Saya mengira ada rencana yang diutarakan, atau setidaknya menyampaikan konsepsi misi turunan untuk mencapai visi besar. Atau paling tidak sesekali kembali menyapa wong cilik, barisan strata sosial yang selama ini menjadi klaim perjuangan PDIP.
Tapi faktanya, Menjijikkan!. Mega justru sesumbar tentang jatah menteri PDIP harus yang terbanyak. Bahkan, tanpa malu melakukan ‘intervensi umum dihadapan publik kepada presiden’ simbol negara, kepala pemerintahan. Seolah, tak ada lagi wibawa Presiden NKRI di hadapan Mega. Dan benar, dalam forum tersebut Mega ingin menegaskan ulang bahwa Jokowi, adalah petugas partai PDIP.
Ini pidato paling sarkastis, paling egois, paling norak, tak mencerminkan karakter seorang negarawan. Padahal, selain menjabat Ketum PDIP, Mega juga pembesar di BPIP. Selayaknya, Mega memberi teladan kepada rakyat tentang sikap negarawan dan peduli terhadap perasaan rakyat. Sikap seorang Pancasilais sejati.

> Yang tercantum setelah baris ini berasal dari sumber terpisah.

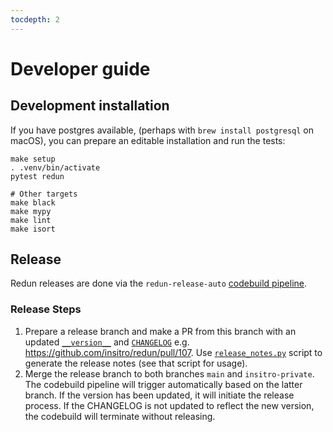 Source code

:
 ```yaml
---
tocdepth: 2
---
```


# Developer guide

## Development installation

If you have postgres available, (perhaps with `brew install postgresql` on macOS), you can prepare
an editable installation and run the tests:
```shell
make setup
. .venv/bin/activate
pytest redun

# Other targets
make black
make mypy
make lint
make isort
```

## Release

Redun releases are done via the `redun-release-auto` [codebuild pipeline](https://us-west-2.console.aws.amazon.com/codesuite/codebuild/projects/redun-release-auto/).

### Release Steps

1. Prepare a release branch and make a PR from this branch with an updated [`__version__`](https://github.com/insitro/redun/blob/db17e39a2efaf9b3be466c60bdfecbe6ce4ea054/redun/__init__.py#L14) and [`CHANGELOG`](https://github.com/insitro/redun/blob/master/docs/source/CHANGELOG.rst)
    e.g. https://github.com/insitro/redun/pull/107. Use [`release_notes.py`](docs/release_notes.py) script to generate the release notes (see that script for usage).
2. Merge the release branch to both branches `main` and `insitro-private`. The codebuild pipeline will trigger automatically based on the latter branch. If the version has been updated, it will initiate the release process. If the CHANGELOG is not updated to reflect the new version, the codebuild will terminate without releasing.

Saya mengira, Jokowi juga akan membangun narasi besar untuk merealisir janjinya kepada rakyat. Membangun hasrat dan semangat untuk bersatu, mengeliminasi perbedaan, dan berdiri tegak sebagai Presiden Republik Indonesia. Ternyata, pidato Jokowi juga hanya menegaskan Jokowi adalah Presiden PDIP, bukan Presiden segenap rakyat.
Jokowi, hanya fokus untuk memastikan janji kepada PDIP, untuk memberi jatah menteri terbanyak, di hadapan kader PDIP. Jokowi, sama sekali tak mengingatkan segenap kader PDIP, untuk bahu membahu merealisir janji politik mereka kepada rakyat.

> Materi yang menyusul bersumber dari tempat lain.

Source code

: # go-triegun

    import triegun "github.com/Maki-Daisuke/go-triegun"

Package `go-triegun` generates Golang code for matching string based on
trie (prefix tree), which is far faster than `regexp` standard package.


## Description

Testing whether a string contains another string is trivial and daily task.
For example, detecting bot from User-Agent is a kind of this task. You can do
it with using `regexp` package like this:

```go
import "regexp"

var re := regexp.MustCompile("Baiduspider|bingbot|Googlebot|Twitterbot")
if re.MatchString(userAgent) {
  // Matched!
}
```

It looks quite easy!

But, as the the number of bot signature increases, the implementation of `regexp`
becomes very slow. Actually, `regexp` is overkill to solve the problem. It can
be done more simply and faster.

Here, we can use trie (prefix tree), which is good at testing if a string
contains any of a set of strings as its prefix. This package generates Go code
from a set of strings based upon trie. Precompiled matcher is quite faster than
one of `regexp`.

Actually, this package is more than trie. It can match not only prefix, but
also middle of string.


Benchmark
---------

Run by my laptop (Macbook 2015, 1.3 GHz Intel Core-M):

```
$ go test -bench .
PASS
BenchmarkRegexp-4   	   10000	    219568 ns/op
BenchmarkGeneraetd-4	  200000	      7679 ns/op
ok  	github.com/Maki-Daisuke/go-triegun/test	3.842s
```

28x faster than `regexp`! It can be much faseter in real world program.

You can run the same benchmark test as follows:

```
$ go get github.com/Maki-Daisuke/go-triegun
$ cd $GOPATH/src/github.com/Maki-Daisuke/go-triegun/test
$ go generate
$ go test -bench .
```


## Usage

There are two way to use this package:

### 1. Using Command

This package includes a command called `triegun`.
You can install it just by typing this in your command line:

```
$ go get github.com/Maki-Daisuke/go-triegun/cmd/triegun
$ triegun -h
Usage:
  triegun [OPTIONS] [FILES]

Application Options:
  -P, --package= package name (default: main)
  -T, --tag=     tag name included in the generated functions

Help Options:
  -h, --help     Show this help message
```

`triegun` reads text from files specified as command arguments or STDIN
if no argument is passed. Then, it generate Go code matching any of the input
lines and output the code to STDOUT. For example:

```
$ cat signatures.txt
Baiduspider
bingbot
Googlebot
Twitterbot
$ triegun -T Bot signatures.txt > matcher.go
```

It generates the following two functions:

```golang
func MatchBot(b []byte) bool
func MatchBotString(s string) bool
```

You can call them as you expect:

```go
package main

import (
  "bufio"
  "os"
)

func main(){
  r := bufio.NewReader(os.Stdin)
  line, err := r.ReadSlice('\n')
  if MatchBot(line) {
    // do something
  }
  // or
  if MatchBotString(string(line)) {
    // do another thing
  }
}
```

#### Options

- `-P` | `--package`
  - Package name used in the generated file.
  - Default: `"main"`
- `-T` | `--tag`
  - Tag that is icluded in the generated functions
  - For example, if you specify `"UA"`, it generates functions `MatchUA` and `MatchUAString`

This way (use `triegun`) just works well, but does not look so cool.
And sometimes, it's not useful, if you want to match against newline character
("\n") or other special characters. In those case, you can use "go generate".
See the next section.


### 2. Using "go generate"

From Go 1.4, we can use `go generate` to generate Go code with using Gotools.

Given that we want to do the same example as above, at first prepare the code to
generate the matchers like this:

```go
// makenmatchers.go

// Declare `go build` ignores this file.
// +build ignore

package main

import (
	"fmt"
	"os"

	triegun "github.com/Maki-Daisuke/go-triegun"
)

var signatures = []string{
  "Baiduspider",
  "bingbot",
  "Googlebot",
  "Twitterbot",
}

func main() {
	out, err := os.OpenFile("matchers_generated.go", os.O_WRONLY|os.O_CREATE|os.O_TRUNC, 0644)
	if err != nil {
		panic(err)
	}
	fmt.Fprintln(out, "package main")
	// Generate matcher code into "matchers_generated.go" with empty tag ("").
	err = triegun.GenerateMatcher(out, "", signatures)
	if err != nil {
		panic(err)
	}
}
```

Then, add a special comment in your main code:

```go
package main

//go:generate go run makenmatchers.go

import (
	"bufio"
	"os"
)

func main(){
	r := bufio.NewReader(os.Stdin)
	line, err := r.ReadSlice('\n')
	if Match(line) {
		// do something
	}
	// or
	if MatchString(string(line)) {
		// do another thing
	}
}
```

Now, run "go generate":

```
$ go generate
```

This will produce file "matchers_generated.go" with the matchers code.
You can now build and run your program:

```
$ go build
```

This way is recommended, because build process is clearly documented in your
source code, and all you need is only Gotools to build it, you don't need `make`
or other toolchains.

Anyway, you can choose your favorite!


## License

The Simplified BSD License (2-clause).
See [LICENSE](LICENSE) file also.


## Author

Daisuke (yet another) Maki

Apa yang dipertontonkan pada ajang kongres PDIP di Bali, adalah konfirmasi bahwa demokrasi itu memang rusak. Para elite partai, hanya peduli pada kursi, jabatan dan kekuasaan.
Hingga pada tahapan pidato pun, sama sekali tak mengusik program untuk rakyat. Mereka, lebih sibuk mengamankan posisi dan jatah menteri. Sementara rakyat, tak masuk dalam pertimbangan kebijakan.
Rakyat, setelah menjadi korban pemilu curang dipaksa menonton drama seriosa politik, yang mengumbar pesta bagi-bagi jatah, bagi-bagi menteri. Tak ada yang peduli tentang kesulitan rakyat, kebutuhan rakyat, penderitaan rakyat, nestapa rakyat.
Pada saat pesta kongres itu memamerkan kepongahan, menebar kesombongan sebagai partai pemenang, kader PDIP justru dicokok KPK karena korupsi impor bawang. Luar biasa, sama sekali tidak memiliki sensitifitas pada derita rakyat, justru asyik menikmati fee impor miliaran rupiah.
Jika realitas yang mengaku paling Pancasilais, paling NKRI, adalah maling uang rakyat, maka aneh jika rakyat negeri ini masih terus percaya demokrasi. Demokrasi tak memberi sesuatu kepada rakyat, selain harapan dan kemudian ditinggalkan setelah pemilihan umum.